IN THE LAST few days, Senator Miriam Defensor Santiago has managed to make a spectacle of herself. Perhaps not coincidentally, she reserved her most outrageous statements for Thursday, the day the second and thankfully last part of her life story aired on ABS-CBN Broadcasting.

It is time to set her straight.

It is insane to think, that in order to respond to accusations raised by elected officials, you need to be elected to office yourself. But that is exactly what Santiago claims.

Last Thursday, in yet another foaming mouthful, Santiago accused the wives of all generals in the Armed Forces of the Philippines (AFP) of either enjoying the fruits of corruption or engaging in corrupt practices themselves.

Susan Abaya, the wife of the recently retired AFP Chief of Staff, responded to Santiago's blanket accusation by doing the reasonable thing. She asked the senator, naturally, to name names. "Pity those who are not guilty," Abaya explained.

Santiago's arrogant, undemocratic reply: "Who's she?"

The senator said Ms Abaya had no right to direct a challenge at her, because she had been elected to the Senate and Ms Abaya was a mere "private citizen." (Earlier in the week, Santiago also called AFP spokesperson Lt. Gen. Edilberto Adan an "anonymous little insect," the "lowest official in the food chain in the AFP." His crime? He called her privilege speech claiming systemic corruption in the military "way off line.")

It has been almost six months since the last election, so hypocritical candidates may have forgotten why they courted the votes of mere private citizens so assiduously then. Let us remind them. Every person in a democracy counts, precisely because sovereignty resides in the people. A citizen, even a mere private one, is by definition a particle of that sovereign power.


Delusion

IT MAY be difficult for Santiago, who prides herself inordinately in her intelligence, to grasp the essential nature of discourse in a democracy. But let us repeat it for her sake. Reason is not a function of power. Let us restate the obvious in a way even an alleged intellectual cannot misunderstand: A senator's arguments are not sound because of her high office; they are sound because they are logical, consistent, persuasive.

Unfortunately, we cannot say these of Santiago's latest rantings.

Consider her comments about "civilian authority."

It is insane to think that in the give and take between a government official and a private citizen, who happens to be the wife of a general, the principle of civilian supremacy over the military applies. But that is exactly what Santiago claims.

In a radio interview the other day, Santiago said she wanted to remind "that woman" (Ms Abaya, incidentally, is undersecretary of the National Anti-Poverty Commission) that under the Constitution, it was clear that "civilian authority is, at all times, supreme over the military."

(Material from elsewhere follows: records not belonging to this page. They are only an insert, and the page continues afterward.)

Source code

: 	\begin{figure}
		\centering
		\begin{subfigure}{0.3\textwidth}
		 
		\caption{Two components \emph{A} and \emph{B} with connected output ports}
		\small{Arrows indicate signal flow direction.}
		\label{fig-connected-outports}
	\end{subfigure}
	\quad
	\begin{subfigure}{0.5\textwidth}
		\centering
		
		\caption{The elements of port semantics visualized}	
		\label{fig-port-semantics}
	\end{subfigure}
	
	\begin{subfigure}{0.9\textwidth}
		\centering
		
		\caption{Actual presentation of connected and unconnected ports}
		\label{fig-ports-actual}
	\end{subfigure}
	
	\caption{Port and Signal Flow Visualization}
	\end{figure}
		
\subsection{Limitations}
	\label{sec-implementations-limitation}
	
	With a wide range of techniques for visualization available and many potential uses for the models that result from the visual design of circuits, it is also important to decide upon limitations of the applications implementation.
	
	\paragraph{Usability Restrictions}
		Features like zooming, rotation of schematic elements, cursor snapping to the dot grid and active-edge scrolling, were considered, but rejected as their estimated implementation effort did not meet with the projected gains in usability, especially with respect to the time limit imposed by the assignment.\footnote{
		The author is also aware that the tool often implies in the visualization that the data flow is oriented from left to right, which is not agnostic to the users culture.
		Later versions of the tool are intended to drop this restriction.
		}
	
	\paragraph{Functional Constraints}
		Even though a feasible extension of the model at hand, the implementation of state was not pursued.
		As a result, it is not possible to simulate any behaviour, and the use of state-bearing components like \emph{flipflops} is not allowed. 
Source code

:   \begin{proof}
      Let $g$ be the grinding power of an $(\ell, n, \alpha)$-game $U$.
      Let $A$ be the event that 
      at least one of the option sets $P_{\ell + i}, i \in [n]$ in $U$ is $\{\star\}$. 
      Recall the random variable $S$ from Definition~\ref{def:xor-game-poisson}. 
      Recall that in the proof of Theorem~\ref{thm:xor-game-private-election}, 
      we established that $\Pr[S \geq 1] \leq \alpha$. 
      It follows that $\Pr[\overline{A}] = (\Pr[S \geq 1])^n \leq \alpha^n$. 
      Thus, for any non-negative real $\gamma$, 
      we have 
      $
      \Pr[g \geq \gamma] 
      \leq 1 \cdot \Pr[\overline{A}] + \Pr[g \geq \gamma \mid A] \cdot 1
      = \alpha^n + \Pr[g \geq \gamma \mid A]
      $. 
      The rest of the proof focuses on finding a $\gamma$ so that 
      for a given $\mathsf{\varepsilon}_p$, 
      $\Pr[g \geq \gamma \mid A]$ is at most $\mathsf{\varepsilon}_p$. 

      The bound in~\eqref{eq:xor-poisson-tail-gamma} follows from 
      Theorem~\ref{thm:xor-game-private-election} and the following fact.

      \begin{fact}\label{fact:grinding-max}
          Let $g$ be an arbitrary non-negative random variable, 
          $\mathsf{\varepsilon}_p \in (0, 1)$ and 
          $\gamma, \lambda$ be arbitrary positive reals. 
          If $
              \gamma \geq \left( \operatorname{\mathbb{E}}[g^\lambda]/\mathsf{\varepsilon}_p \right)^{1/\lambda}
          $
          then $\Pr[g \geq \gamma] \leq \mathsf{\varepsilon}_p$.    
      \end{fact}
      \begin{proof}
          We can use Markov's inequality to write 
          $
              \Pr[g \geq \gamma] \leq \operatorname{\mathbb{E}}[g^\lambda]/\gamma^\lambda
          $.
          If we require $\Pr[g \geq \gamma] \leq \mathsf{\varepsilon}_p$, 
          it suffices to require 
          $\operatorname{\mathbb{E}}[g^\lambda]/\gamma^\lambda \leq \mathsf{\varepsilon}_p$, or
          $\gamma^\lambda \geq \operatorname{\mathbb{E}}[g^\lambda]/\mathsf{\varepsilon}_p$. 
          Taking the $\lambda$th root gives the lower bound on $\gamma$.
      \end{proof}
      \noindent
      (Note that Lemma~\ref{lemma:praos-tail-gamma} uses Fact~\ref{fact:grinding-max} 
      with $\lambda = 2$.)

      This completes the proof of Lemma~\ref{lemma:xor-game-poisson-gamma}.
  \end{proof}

Does Santiago, once a legal luminary, mean to suggest that a civilian outranks any member of the military? Unlikely, if she remembered denigrating Abaya as a mere private citizen and thus a civilian herself. Does she mean that any elected official exercises "civilian authority" over the military? Again, unlikely, if she remembered anything from constitutional law, which she was reputedly once good at. Or does she really mean to suggest that, 14 years after she lost the presidential elections to Fidel Ramos, she still considers herself the actual commander in chief? Civilian supremacy, after all, is primarily exercised through the presidency.

In truth, Santiago raised the civilian supremacy non-issue to try to shut up Ms Abaya. She had done it once before, to try to put Adan in his place. "A general commits unconstitutional insubordination when he arrogates the power to judge the statements of a senator contained in a privilege speech," she said.

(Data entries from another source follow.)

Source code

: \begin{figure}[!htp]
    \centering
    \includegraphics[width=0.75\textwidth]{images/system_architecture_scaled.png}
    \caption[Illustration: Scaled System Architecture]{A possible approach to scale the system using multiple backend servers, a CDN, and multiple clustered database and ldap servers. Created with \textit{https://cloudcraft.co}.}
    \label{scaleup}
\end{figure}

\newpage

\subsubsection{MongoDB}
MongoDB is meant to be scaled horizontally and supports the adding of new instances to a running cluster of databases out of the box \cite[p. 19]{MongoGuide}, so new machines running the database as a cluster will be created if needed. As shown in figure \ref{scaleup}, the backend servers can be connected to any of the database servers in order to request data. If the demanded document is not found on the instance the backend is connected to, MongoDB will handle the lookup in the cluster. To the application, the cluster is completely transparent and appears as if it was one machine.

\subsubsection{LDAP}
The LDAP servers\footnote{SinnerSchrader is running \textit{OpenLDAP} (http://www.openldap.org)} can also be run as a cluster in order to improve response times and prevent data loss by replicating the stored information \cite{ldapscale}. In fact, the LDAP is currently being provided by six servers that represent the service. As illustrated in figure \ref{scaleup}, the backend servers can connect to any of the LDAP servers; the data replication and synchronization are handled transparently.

And there, Hamlet-like, is the rub.

In the same way that she believes that the wife of a general feeling unfairly alluded to cannot ask the blanket accuser to substantiate claim with evidence, Santiago self-evidently believes that a member of the military cannot ever "judge the statements of a senator."

Amazing. The magnitude of delusion required to sustain that belief simply boggles the mind.